* [Exercise]
Images aside, return all the entries exactly.

[Saved entries]
______________________________
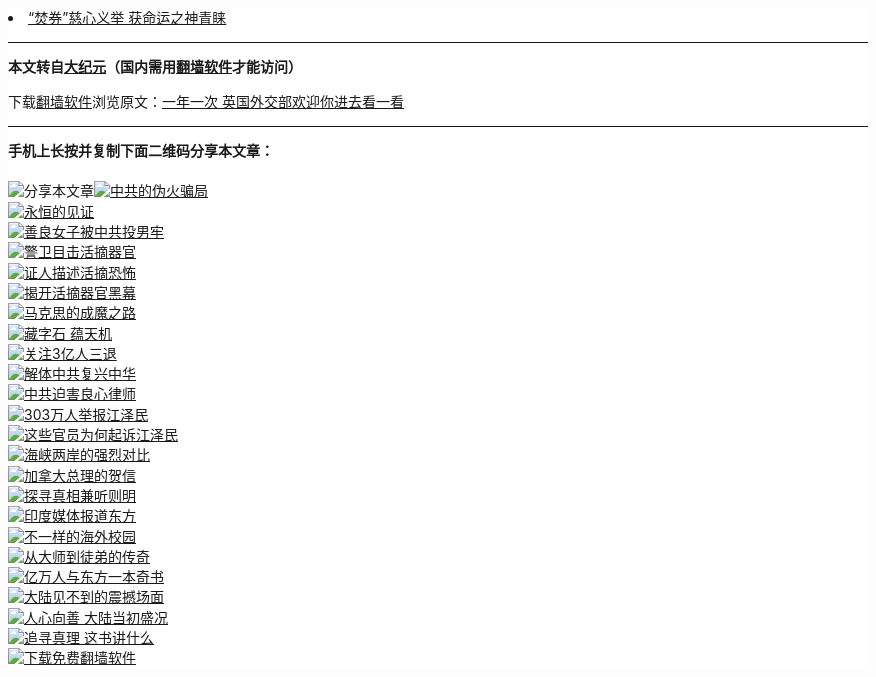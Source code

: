 <li><a href="/gb/20/4/23/n12056221.md#1">“焚券”慈心义举  获命运之神青睐</a></li>
<hr>

<strong>本文转自<a href="https://www.epochtimes.com">大纪元</a>（国内需用<a href="https://github.com/bannedbook/fanqiang/wiki">翻墙软件</a>才能访问）</strong><p>下载<a href="https://github.com/bannedbook/fanqiang/wiki">翻墙软件</a>浏览原文：<a href="https://www.epochtimes.com/gb/17/9/16/n9638836.htm">一年一次 英国外交部欢迎你进去看一看</a></p><hr>

<strong>手机上长按并复制下面二维码分享本文章：</strong><br><br><img src="http://d1p1.ip.zn2.us/v.php?action=qrcode&url=/gb/17/9/16/n9638836.md%231" title="分享本文章"></td><td VALIGN=TOP><a href="/gb/16/1/21/n4622075.md?dfh#1" target="_blank"><img src="https://raw.githubusercontent.com/tnue256/djy/master/gb/300/wei-f1.jpg" title="中共的伪火骗局"  alt="中共的伪火骗局"></a><br><a href="https://github.com/tnue256/www/blob/master/README.md?dfh#9" target="_blank"><img src="https://raw.githubusercontent.com/tnue256/djy/master/gb/300/yong-h.jpg" title="永恒的见证"  alt="永恒的见证"></a><br><a href="/gb/13/9/29/n3974789.md?dfh#1" target="_blank"><img src="https://raw.githubusercontent.com/tnue256/djy/master/gb/300/shang-lnz.jpg" title="善良女子被中共投男牢"  alt="善良女子被中共投男牢"></a><br><a href="/gb/16/3/16/n4663449.md?dfh#1" target="_blank"><img src="https://raw.githubusercontent.com/tnue256/djy/master/gb/300/huo-z3.jpg" title="警卫目击活摘器官"  alt="警卫目击活摘器官"></a><br><a href="/gb/16/8/7/n8177641.md?dfh#1" target="_blank"><img src="https://raw.githubusercontent.com/tnue256/djy/master/gb/300/huo-z4.jpg" title="证人描述活摘恐怖"  alt="证人描述活摘恐怖"></a><br><a href="/gb/10/4/19/n2881569.md?dfh#1" target="_blank"><img src="https://raw.githubusercontent.com/tnue256/djy/master/gb/300/huo-z1.jpg" title="揭开活摘器官黑幕"  alt="揭开活摘器官黑幕"></a><br><a href="/gb/10/11/7/n3077476.md?dfh#1" target="_blank"><img src="https://raw.githubusercontent.com/tnue256/djy/master/gb/300/ma-ks.jpg" title="马克思的成魔之路"  alt="马克思的成魔之路"></a><br><a href="/gb/14/6/9/n4173977.md?dfh#1" target="_blank"><img src="https://raw.githubusercontent.com/tnue256/djy/master/gb/300/chang-zs.jpg" title="藏字石 蕴天机"  alt="藏字石 蕴天机"></a><br><a href="/gb/18/5/10/n10381511.md?dfh#1" target="_blank"><img src="https://raw.githubusercontent.com/tnue256/djy/master/gb/300/st1.jpg" title="关注3亿人三退"  alt="关注3亿人三退"></a><br><a href="/gb/18/3/21/n10237682.md?dfh#1" target="_blank"><img src="https://raw.githubusercontent.com/tnue256/djy/master/gb/300/jie-t.jpg" title="解体中共复兴中华"  alt="解体中共复兴中华"></a><br><a href="/gb/9/2/9/n2422991.md?dfh#1" target="_blank"><img src="https://raw.githubusercontent.com/tnue256/djy/master/gb/300/gao-zs.jpg" title="中共迫害良心律师"  alt="中共迫害良心律师"></a><br><a href="/gb/18/12/9/n10900044.md?dfh#1" target="_blank"><img src="https://raw.githubusercontent.com/tnue256/djy/master/gb/300/sj1.jpg" title="303万人举报江泽民"  alt="303万人举报江泽民"></a><br><a href="/gb/18/8/28/n10672014.md?dfh#1" target="_blank"><img src="https://raw.githubusercontent.com/tnue256/djy/master/gb/300/sj2.jpg" title="这些官员为何起诉江泽民"  alt="这些官员为何起诉江泽民"></a><br><a href="/gb/8/12/18/n2367165.md?dfh#1" target="_blank"><img src="https://raw.githubusercontent.com/tnue256/djy/master/gb/300/liangan.jpg" title="海峡两岸的强烈对比"  alt="海峡两岸的强烈对比"></a><br><a href="/gb/15/12/10/n4593139.md?dfh#1" target="_blank"><img src="https://raw.githubusercontent.com/tnue256/djy/master/gb/300/jia-ndzl.jpg" title="加拿大总理的贺信"  alt="加拿大总理的贺信"></a><br><a href="/gb/11/6/17/n3289382.md?dfh#1" target="_blank"><img src="https://raw.githubusercontent.com/tnue256/djy/master/gb/300/xiao-wd.jpg" title="探寻真相兼听则明"  alt="探寻真相兼听则明"></a><br><a href="/gb/18/10/27/n10812623.md?dfh#1" target="_blank"><img src="https://raw.githubusercontent.com/tnue256/djy/master/gb/300/yindu.jpg" title="印度媒体报道东方"  alt="印度媒体报道东方"></a><br><a href="/gb/18/6/9/n10469652.md?dfh#1" target="_blank"><img src="https://raw.githubusercontent.com/tnue256/djy/master/gb/300/xie-j.jpg" title="不一样的海外校园"  alt="不一样的海外校园"></a><br><a href="/gb/7/4/5/n1669415.md?dfh#1" target="_blank"><img src="https://raw.githubusercontent.com/tnue256/djy/master/gb/300/li-up.jpg" title="从大师到徒弟的传奇"  alt="从大师到徒弟的传奇"></a><br><a href="/gb/17/5/26/n9191512.md?dfh#1" target="_blank"><img src="https://raw.githubusercontent.com/tnue256/djy/master/gb/300/zfl2.jpg" title="亿万人与东方一本奇书"  alt="亿万人与东方一本奇书"></a><br><a href="/gb/13/11/27/n4020290.md?dfh#1" target="_blank"><img src="https://raw.githubusercontent.com/tnue256/djy/master/gb/300/zhen-h.jpg" title="大陆见不到的震撼场面"  alt="大陆见不到的震撼场面"></a><br><a href="/gb/15/7/17/n4482910.md?dfh#1" target="_blank"><img src="https://raw.githubusercontent.com/tnue256/djy/master/gb/300/dalu-sk.jpg" title="人心向善 大陆当初盛况"  alt="人心向善 大陆当初盛况"></a><br><a href="/gb/19/1/5/n10955468.md?dfh#1" target="_blank"><img src="https://raw.githubusercontent.com/tnue256/djy/master/gb/300/zfl1.jpg" title="追寻真理 这书讲什么"  alt="追寻真理 这书讲什么"></a><br><a href="https://github.com/bannedbook/fanqiang/wiki" target="_blank"><img src="https://raw.githubusercontent.com/tnue256/djy/master/gb/300/fq1.jpg" title="下载免费翻墙软件"  alt="下载免费翻墙软件"></a><br></td></tr></table>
______________________________
* [Written solution]
Source code

: <li><a href="/gb/20/4/23/n12056221.md#1">“焚券”慈心义举  获命运之神青睐</a></li>
<hr>

<strong>本文转自<a href="https://www.epochtimes.com">大纪元</a>（国内需用<a href="https://github.com/bannedbook/fanqiang/wiki">翻墙软件</a>才能访问）</strong><p>下载<a href="https://github.com/bannedbook/fanqiang/wiki">翻墙软件</a>浏览原文：<a href="https://www.epochtimes.com/gb/17/9/16/n9638836.htm">一年一次 英国外交部欢迎你进去看一看</a></p><hr>

<strong>手机上长按并复制下面二维码分享本文章：</strong><br><br><img src="http://d1p1.ip.zn2.us/v.php?action=qrcode&url=/gb/17/9/16/n9638836.md%231" title="分享本文章"></td><td VALIGN=TOP><a href="/gb/16/1/21/n4622075.md?dfh#1" target="_blank"><img src="https://raw.githubusercontent.com/tnue256/djy/master/gb/300/wei-f1.jpg" title="中共的伪火骗局"  alt="中共的伪火骗局"></a><br><a href="https://github.com/tnue256/www/blob/master/README.md?dfh#9" target="_blank"><img src="https://raw.githubusercontent.com/tnue256/djy/master/gb/300/yong-h.jpg" title="永恒的见证"  alt="永恒的见证"></a><br><a href="/gb/13/9/29/n3974789.md?dfh#1" target="_blank"><img src="https://raw.githubusercontent.com/tnue256/djy/master/gb/300/shang-lnz.jpg" title="善良女子被中共投男牢"  alt="善良女子被中共投男牢"></a><br><a href="/gb/16/3/16/n4663449.md?dfh#1" target="_blank"><img src="https://raw.githubusercontent.com/tnue256/djy/master/gb/300/huo-z3.jpg" title="警卫目击活摘器官"  alt="警卫目击活摘器官"></a><br><a href="/gb/16/8/7/n8177641.md?dfh#1" target="_blank"><img src="https://raw.githubusercontent.com/tnue256/djy/master/gb/300/huo-z4.jpg" title="证人描述活摘恐怖"  alt="证人描述活摘恐怖"></a><br><a href="/gb/10/4/19/n2881569.md?dfh#1" target="_blank"><img src="https://raw.githubusercontent.com/tnue256/djy/master/gb/300/huo-z1.jpg" title="揭开活摘器官黑幕"  alt="揭开活摘器官黑幕"></a><br><a href="/gb/10/11/7/n3077476.md?dfh#1" target="_blank"><img src="https://raw.githubusercontent.com/tnue256/djy/master/gb/300/ma-ks.jpg" title="马克思的成魔之路"  alt="马克思的成魔之路"></a><br><a href="/gb/14/6/9/n4173977.md?dfh#1" target="_blank"><img src="https://raw.githubusercontent.com/tnue256/djy/master/gb/300/chang-zs.jpg" title="藏字石 蕴天机"  alt="藏字石 蕴天机"></a><br><a href="/gb/18/5/10/n10381511.md?dfh#1" target="_blank"><img src="https://raw.githubusercontent.com/tnue256/djy/master/gb/300/st1.jpg" title="关注3亿人三退"  alt="关注3亿人三退"></a><br><a href="/gb/18/3/21/n10237682.md?dfh#1" target="_blank"><img src="https://raw.githubusercontent.com/tnue256/djy/master/gb/300/jie-t.jpg" title="解体中共复兴中华"  alt="解体中共复兴中华"></a><br><a href="/gb/9/2/9/n2422991.md?dfh#1" target="_blank"><img src="https://raw.githubusercontent.com/tnue256/djy/master/gb/300/gao-zs.jpg" title="中共迫害良心律师"  alt="中共迫害良心律师"></a><br><a href="/gb/18/12/9/n10900044.md?dfh#1" target="_blank"><img src="https://raw.githubusercontent.com/tnue256/djy/master/gb/300/sj1.jpg" title="303万人举报江泽民"  alt="303万人举报江泽民"></a><br><a href="/gb/18/8/28/n10672014.md?dfh#1" target="_blank"><img src="https://raw.githubusercontent.com/tnue256/djy/master/gb/300/sj2.jpg" title="这些官员为何起诉江泽民"  alt="这些官员为何起诉江泽民"></a><br><a href="/gb/8/12/18/n2367165.md?dfh#1" target="_blank"><img src="https://raw.githubusercontent.com/tnue256/djy/master/gb/300/liangan.jpg" title="海峡两岸的强烈对比"  alt="海峡两岸的强烈对比"></a><br><a href="/gb/15/12/10/n4593139.md?dfh#1" target="_blank"><img src="https://raw.githubusercontent.com/tnue256/djy/master/gb/300/jia-ndzl.jpg" title="加拿大总理的贺信"  alt="加拿大总理的贺信"></a><br><a href="/gb/11/6/17/n3289382.md?dfh#1" target="_blank"><img src="https://raw.githubusercontent.com/tnue256/djy/master/gb/300/xiao-wd.jpg" title="探寻真相兼听则明"  alt="探寻真相兼听则明"></a><br><a href="/gb/18/10/27/n10812623.md?dfh#1" target="_blank"><img src="https://raw.githubusercontent.com/tnue256/djy/master/gb/300/yindu.jpg" title="印度媒体报道东方"  alt="印度媒体报道东方"></a><br><a href="/gb/18/6/9/n10469652.md?dfh#1" target="_blank"><img src="https://raw.githubusercontent.com/tnue256/djy/master/gb/300/xie-j.jpg" title="不一样的海外校园"  alt="不一样的海外校园"></a><br><a href="/gb/7/4/5/n1669415.md?dfh#1" target="_blank"><img src="https://raw.githubusercontent.com/tnue256/djy/master/gb/300/li-up.jpg" title="从大师到徒弟的传奇"  alt="从大师到徒弟的传奇"></a><br><a href="/gb/17/5/26/n9191512.md?dfh#1" target="_blank"><img src="https://raw.githubusercontent.com/tnue256/djy/master/gb/300/zfl2.jpg" title="亿万人与东方一本奇书"  alt="亿万人与东方一本奇书"></a><br><a href="/gb/13/11/27/n4020290.md?dfh#1" target="_blank"><img src="https://raw.githubusercontent.com/tnue256/djy/master/gb/300/zhen-h.jpg" title="大陆见不到的震撼场面"  alt="大陆见不到的震撼场面"></a><br><a href="/gb/15/7/17/n4482910.md?dfh#1" target="_blank"><img src="https://raw.githubusercontent.com/tnue256/djy/master/gb/300/dalu-sk.jpg" title="人心向善 大陆当初盛况"  alt="人心向善 大陆当初盛况"></a><br><a href="/gb/19/1/5/n10955468.md?dfh#1" target="_blank"><img src="https://raw.githubusercontent.com/tnue256/djy/master/gb/300/zfl1.jpg" title="追寻真理 这书讲什么"  alt="追寻真理 这书讲什么"></a><br><a href="https://github.com/bannedbook/fanqiang/wiki" target="_blank"><img src="https://raw.githubusercontent.com/tnue256/djy/master/gb/300/fq1.jpg" title="下载免费翻墙软件"  alt="下载免费翻墙软件"></a><br></td></tr></table>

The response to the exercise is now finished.